All we do is Vin, Vin, Vin, no matter what. Got Diesel on our minds, we can never get enough. And every time he shows up in the cineplex, everybody’s wallets open up! … AND THEY STAY THERE.
It’s been a few years since we’ve seen Vin Diesel in the flesh onscreen, but he’s back in this month’s Bloodshot. It’s also been a full quarter-century since Diesel’s short-film debut caught Hollywood’s eye and eventually launched an improbably enduring career that spans several franchises.
As famous for his multi-ethnic makeup as his (sometimes literal) monosyllabic musings, here’s our monthlong ode to a guy whose career gets great mileage. This is All We Do is Vin.
My father … He used to, ah, used to have a barbecue every Sunday after church for anyone in the neighborhood. If you didn’t go to church, you didn’t get any barbecue. Every single day, he was in the shop and every single night, he was at the kitchen table with Mia helping with her homework. Even after she went to sleep, he’d stay up a few more hours so he could learn the next chapter and help her the next day. I remember everything about my father. Everything.— Dominic Toretto, Fast Five (2011, d. Lin)
In my review of last year’s A Beautiful Day in the Neighborhood, I explained how Marielle Heller’s Fred Rogers biopic doubled as an exceptional story about fathers, sons and masculinity. In that story, a journalist has to come to grips with the conflict he feels about his dying deadbeat dad and how that conflict might permeate into his relationship with his newborn son. Mr. Rogers is something of a flawed guardian angel to this character — a father who failed as much as he succeeded but owned up to it and carried on in the healthiest way he could.

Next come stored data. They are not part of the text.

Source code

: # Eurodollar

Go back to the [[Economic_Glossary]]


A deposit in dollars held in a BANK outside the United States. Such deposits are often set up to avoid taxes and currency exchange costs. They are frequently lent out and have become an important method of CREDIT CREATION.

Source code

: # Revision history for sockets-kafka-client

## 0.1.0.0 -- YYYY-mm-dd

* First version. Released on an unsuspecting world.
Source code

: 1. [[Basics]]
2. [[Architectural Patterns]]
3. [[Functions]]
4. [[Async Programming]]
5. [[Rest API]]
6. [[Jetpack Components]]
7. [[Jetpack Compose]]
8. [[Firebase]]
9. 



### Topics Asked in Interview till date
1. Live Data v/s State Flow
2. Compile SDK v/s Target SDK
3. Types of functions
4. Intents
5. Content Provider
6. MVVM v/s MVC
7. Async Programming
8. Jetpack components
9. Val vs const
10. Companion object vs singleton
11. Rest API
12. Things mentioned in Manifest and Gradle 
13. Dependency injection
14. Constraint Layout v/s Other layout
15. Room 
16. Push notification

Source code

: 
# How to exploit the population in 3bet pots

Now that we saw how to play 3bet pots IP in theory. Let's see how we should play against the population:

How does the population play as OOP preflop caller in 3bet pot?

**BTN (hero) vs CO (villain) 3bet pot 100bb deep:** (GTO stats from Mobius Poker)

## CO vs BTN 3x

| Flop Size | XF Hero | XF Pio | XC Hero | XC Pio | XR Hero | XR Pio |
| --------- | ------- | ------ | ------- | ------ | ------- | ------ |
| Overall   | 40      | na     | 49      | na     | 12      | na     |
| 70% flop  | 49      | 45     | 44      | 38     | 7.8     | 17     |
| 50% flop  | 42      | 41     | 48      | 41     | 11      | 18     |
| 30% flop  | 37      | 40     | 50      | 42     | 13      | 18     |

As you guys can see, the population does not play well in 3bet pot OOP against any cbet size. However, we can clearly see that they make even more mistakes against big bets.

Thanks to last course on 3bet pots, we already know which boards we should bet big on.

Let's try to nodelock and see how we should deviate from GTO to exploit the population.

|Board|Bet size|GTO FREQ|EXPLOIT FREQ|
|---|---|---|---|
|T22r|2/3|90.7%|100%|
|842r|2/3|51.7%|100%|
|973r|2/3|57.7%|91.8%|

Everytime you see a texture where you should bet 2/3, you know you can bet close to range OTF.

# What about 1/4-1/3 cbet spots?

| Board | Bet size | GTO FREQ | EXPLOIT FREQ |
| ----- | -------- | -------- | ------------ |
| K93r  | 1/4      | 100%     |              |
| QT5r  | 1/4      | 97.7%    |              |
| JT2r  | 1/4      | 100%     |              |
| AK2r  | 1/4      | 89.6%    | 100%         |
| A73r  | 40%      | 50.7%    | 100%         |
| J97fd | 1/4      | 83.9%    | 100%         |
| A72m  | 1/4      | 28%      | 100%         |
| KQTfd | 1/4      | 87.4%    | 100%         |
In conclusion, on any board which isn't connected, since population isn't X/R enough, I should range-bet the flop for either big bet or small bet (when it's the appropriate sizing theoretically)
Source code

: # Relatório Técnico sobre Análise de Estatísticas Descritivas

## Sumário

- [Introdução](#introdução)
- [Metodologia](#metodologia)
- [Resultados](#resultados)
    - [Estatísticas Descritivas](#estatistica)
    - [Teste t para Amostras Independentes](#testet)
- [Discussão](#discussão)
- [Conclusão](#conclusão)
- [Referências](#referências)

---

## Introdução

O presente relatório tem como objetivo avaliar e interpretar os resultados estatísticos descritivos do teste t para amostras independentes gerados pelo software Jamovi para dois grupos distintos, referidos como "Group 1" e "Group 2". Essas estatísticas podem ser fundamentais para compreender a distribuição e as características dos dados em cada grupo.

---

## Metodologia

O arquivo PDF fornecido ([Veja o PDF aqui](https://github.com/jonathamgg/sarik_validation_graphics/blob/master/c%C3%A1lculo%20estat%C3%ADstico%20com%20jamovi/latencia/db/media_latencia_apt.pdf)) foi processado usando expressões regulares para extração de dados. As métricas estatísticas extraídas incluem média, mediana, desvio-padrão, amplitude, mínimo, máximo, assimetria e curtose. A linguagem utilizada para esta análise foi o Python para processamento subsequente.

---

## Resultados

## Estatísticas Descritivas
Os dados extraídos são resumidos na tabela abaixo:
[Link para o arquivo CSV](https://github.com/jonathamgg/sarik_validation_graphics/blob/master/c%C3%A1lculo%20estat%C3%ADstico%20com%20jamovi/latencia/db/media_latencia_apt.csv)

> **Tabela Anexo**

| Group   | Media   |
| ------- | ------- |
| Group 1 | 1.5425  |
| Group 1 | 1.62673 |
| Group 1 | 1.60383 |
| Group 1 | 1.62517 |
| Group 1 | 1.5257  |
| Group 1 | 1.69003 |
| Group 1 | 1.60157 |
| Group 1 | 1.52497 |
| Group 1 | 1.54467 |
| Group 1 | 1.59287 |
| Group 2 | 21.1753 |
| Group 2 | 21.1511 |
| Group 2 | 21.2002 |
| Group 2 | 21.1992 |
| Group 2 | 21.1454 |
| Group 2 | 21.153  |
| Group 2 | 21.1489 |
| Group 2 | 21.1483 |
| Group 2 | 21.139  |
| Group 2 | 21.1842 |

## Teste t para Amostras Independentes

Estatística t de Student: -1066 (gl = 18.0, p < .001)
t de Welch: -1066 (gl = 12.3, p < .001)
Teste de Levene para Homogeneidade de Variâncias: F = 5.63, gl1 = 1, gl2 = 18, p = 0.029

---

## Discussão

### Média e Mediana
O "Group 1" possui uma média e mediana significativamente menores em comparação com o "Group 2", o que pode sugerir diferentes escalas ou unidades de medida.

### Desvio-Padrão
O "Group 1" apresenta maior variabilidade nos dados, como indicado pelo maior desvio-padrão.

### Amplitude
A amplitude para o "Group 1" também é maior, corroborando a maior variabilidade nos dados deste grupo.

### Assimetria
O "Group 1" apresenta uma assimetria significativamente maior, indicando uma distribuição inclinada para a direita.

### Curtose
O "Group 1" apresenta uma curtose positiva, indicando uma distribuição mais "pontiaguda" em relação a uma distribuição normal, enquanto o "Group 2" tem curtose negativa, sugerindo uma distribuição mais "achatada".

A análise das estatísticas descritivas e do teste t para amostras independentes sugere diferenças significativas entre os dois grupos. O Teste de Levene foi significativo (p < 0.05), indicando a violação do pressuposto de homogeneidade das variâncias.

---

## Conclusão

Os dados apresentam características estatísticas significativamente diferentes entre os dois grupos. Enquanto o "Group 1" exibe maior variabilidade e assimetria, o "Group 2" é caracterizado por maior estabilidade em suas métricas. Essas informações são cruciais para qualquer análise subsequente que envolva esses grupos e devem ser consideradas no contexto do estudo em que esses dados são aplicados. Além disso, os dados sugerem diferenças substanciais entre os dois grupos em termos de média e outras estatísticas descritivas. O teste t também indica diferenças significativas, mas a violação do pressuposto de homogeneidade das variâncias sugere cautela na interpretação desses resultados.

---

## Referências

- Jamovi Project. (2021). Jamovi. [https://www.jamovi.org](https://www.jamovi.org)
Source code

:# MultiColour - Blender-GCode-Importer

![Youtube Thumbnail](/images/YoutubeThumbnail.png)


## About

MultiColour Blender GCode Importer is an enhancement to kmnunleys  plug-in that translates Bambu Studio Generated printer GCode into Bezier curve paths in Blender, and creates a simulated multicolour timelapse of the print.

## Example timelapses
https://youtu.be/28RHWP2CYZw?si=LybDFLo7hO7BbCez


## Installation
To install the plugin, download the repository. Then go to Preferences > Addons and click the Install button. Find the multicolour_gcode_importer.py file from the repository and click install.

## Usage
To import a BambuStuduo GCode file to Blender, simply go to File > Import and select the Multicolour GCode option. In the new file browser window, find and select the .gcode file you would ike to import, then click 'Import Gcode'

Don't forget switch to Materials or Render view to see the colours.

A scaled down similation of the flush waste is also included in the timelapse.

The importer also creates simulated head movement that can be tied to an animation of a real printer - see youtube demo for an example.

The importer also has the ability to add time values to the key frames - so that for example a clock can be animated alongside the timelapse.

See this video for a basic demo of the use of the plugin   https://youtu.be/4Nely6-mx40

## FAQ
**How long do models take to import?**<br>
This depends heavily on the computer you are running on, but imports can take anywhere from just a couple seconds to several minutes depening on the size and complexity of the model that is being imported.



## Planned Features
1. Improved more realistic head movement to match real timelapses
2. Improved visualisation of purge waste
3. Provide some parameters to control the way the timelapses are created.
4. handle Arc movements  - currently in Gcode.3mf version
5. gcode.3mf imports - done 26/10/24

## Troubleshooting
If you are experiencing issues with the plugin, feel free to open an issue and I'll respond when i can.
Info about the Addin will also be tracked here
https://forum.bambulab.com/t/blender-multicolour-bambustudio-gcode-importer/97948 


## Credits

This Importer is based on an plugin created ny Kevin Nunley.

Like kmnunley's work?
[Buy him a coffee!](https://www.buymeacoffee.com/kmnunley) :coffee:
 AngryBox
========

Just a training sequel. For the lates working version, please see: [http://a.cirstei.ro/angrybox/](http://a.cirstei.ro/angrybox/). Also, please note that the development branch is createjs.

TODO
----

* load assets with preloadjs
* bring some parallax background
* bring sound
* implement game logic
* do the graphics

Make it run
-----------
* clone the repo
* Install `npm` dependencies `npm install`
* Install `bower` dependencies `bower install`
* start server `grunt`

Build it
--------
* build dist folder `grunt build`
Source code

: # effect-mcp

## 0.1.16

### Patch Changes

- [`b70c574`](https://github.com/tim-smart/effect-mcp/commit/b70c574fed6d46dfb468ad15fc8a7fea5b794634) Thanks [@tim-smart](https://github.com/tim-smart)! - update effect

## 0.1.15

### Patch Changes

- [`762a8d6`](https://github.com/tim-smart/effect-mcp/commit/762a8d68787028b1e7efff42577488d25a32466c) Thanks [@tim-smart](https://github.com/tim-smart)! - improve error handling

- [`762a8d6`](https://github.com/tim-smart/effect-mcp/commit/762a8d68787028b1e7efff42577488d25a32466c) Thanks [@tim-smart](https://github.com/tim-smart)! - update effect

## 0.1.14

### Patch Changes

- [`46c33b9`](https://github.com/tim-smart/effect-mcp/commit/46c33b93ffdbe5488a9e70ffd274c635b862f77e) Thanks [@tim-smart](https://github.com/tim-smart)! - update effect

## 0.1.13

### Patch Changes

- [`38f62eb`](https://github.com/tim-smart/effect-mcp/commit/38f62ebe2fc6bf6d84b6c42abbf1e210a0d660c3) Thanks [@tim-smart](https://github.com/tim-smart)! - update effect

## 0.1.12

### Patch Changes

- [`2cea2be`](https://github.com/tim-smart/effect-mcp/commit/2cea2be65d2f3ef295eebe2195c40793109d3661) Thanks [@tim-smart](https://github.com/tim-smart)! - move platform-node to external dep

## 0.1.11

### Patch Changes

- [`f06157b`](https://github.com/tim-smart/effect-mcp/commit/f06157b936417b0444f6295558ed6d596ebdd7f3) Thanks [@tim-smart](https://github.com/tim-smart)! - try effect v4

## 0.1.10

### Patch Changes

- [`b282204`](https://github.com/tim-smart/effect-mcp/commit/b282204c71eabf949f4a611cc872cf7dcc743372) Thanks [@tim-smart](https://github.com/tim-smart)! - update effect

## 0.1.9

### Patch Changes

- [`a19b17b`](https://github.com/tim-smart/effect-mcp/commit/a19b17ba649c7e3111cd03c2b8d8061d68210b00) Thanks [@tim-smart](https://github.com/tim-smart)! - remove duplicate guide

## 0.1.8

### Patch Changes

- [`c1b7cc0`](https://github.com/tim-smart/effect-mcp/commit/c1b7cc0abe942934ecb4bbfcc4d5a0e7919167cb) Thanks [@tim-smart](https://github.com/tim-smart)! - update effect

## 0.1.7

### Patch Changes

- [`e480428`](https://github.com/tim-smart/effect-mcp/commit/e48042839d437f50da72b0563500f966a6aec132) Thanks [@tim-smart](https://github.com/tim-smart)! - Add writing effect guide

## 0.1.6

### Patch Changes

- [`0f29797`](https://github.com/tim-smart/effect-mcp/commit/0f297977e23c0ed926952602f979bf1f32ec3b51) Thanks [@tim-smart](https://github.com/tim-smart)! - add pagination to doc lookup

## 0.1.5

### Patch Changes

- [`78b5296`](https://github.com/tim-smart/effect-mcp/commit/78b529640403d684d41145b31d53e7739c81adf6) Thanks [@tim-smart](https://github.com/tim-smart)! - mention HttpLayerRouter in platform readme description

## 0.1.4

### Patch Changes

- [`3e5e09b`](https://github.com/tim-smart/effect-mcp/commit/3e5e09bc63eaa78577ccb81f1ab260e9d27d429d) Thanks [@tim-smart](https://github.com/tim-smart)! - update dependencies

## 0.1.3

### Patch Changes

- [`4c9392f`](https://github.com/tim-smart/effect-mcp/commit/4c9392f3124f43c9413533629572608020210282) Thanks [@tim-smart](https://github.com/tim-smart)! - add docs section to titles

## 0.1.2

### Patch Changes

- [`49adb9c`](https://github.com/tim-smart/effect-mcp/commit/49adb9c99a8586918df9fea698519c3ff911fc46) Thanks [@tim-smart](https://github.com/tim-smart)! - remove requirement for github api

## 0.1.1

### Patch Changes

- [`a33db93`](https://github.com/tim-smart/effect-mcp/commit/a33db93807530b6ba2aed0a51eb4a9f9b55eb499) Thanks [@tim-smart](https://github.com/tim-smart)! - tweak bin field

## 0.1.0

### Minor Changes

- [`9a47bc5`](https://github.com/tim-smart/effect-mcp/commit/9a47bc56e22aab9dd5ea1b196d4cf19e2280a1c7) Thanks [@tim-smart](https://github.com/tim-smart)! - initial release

It’s a masterpiece of storytelling about men and fatherhood.
So is Justin Lin’s Fast Five, the fifth tale in the ongoing saga of Dominic Toretto (Vin Diesel) and his found family of car thieves turned super-spies. The series has a reputation for being about family. If one were to break down each film into its familial focus, it’s indisputable that Fast Five is the Fast about fathers, using its high-octane telenovela theatrics to express something genuine about men on the cusp of the most important responsibility they’ll ever have.
Brian O’Connor (Paul Walker) is Dom’s lawman pursuer turned best friend for life. Mia Toretto (Jordana Brewster) is Dom’s sister and (since the first film) Brian’s girlfriend. Immediately following the events of the fourth film, Fast & Furious, Brian and Mia break Dom out of a high-security prison bus in the opening of Fast Five. It is pretty fucking awesome. Now fugitives on the lam themselves, these two lovebirds separate from Dom and escape to Brazil. It’s there — after a train heist, reunion with Dom and foot-chase through the favelas with Diplomatic Security Service agent Luke Hobbs (Dwayne Johnson) on their tail — that Mia tells Brain she’s pregnant with their first child.
Brian hugs her. Dom hugs her. Then the three of them embrace, with Dom’s face between them — a man who is not (yet) a father but who knows all too well what it means for his best friend and sister.
Later, while in hiding, Dom and Brian sit on a porch and talk about what the future will be like. The sequence is dynamic, containing multitudes. Let’s review Dom’s famous speech— both the actual text, and Diesel’s line delivery, which renders it such a vulnerable piece of acting.
Watch along if you’d like!
My father (pause) He used to, ah (held beat), used to have a barbecue every Sunday after church for anyone in the neighborhood. If you didn’t go to church, you didn’t get any barbecue.
In the first line, Dom delivers the word “father” quietly. If you’ve ever heard Diesel speak outside of a movie, you know that his performance as Dom often involves dropping his voice down to a gruffer, pursed-lip monotone. Really, it’s pretty common in most of Diesel’s big roles. But it’s leavened here, closer to his usual speaking voice. Everyone knows Diesel is secretly a softie, playing heroic characters he’d have loved as a fairly nerdy kid. Dominic Toretto is the most successful of those characters, and he lives and breathes the values by which Diesel feels his youngest audiences should abide. Dom is, basically, a superhero. As he begins to deliver this monologue, you can tell Diesel feels it has weight.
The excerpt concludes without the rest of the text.